■ **Task prompt**: Where a picture appears, leave it out, and print the rest of the records as they are.

○ ○ ○ ○

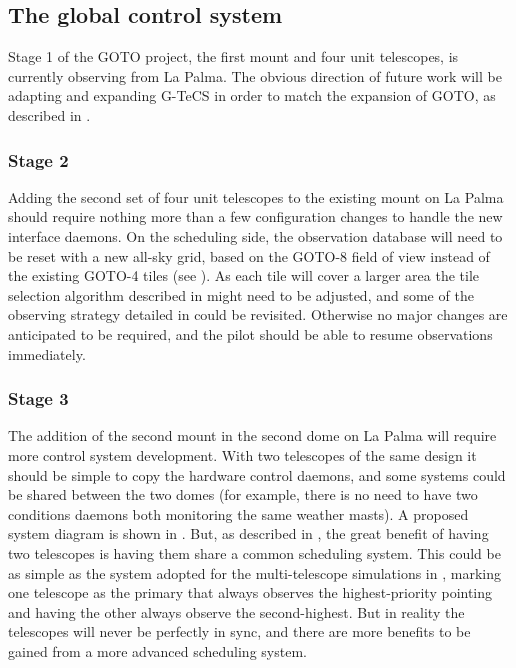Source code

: \subsection{The global control system}
\label{sec:gtecs_future}
\begin{colsection}

Stage 1 of the GOTO project, the first mount and four unit telescopes, is currently observing from La Palma. The obvious direction of future work will be adapting and expanding G-TeCS in order to match the expansion of GOTO, as described in .

\subsubsection{Stage 2}

Adding the second set of four unit telescopes to the existing mount on La Palma should require nothing more than a few configuration changes to handle the new interface daemons. On the scheduling side, the observation database will need to be reset with a new all-sky grid, based on the GOTO-8 field of view instead of the existing GOTO-4 tiles (see ). As each tile will cover a larger area the tile selection algorithm described in  might need to be adjusted, and some of the observing strategy detailed in  could be revisited. Otherwise no major changes are anticipated to be required, and the pilot should be able to resume observations immediately.

\subsubsection{Stage 3}

The addition of the second mount in the second dome on La Palma will require more control system development. With two telescopes of the same design it should be simple to copy the hardware control daemons, and some systems could be shared between the two domes (for example, there is no need to have two conditions daemons both monitoring the same weather masts). A proposed system diagram is shown in . But, as described in , the great benefit of having two telescopes is having them share a common scheduling system. This could be as simple as the system adopted for the multi-telescope simulations in , marking one telescope as the primary that always observes the highest-priority pointing and having the other always observe the second-highest. But in reality the telescopes will never be perfectly in sync, and there are more benefits to be gained from a more advanced scheduling system.


\end{colsection}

○ ○ ○ ○

■ **Written response**:
Source code

: \subsection{The global control system}
\label{sec:gtecs_future}
\begin{colsection}

Stage 1 of the GOTO project, the first mount and four unit telescopes, is currently observing from La Palma. The obvious direction of future work will be adapting and expanding G-TeCS in order to match the expansion of GOTO, as described in .

\subsubsection{Stage 2}

Adding the second set of four unit telescopes to the existing mount on La Palma should require nothing more than a few configuration changes to handle the new interface daemons. On the scheduling side, the observation database will need to be reset with a new all-sky grid, based on the GOTO-8 field of view instead of the existing GOTO-4 tiles (see ). As each tile will cover a larger area the tile selection algorithm described in  might need to be adjusted, and some of the observing strategy detailed in  could be revisited. Otherwise no major changes are anticipated to be required, and the pilot should be able to resume observations immediately.

\subsubsection{Stage 3}

The addition of the second mount in the second dome on La Palma will require more control system development. With two telescopes of the same design it should be simple to copy the hardware control daemons, and some systems could be shared between the two domes (for example, there is no need to have two conditions daemons both monitoring the same weather masts). A proposed system diagram is shown in . But, as described in , the great benefit of having two telescopes is having them share a common scheduling system. This could be as simple as the system adopted for the multi-telescope simulations in , marking one telescope as the primary that always observes the highest-priority pointing and having the other always observe the second-highest. But in reality the telescopes will never be perfectly in sync, and there are more benefits to be gained from a more advanced scheduling system.


\end{colsection}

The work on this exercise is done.